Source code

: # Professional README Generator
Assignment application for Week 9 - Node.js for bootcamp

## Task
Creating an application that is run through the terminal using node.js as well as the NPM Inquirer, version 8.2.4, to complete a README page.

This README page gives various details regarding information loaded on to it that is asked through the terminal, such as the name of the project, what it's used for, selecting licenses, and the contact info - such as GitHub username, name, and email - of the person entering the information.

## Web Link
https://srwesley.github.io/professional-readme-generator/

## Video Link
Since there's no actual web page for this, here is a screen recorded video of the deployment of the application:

# THE TASK:
Would you transcribe, unchanged, every line of the material from the one containing "https://srwesley.github.io/professional-readme-generator/" to the very end, including both, and nothing else?

# EXERCISE SOLUTION:
https://srwesley.github.io/professional-readme-generator/

## Video Link
Since there's no actual web page for this, here is a screen recorded video of the deployment of the application:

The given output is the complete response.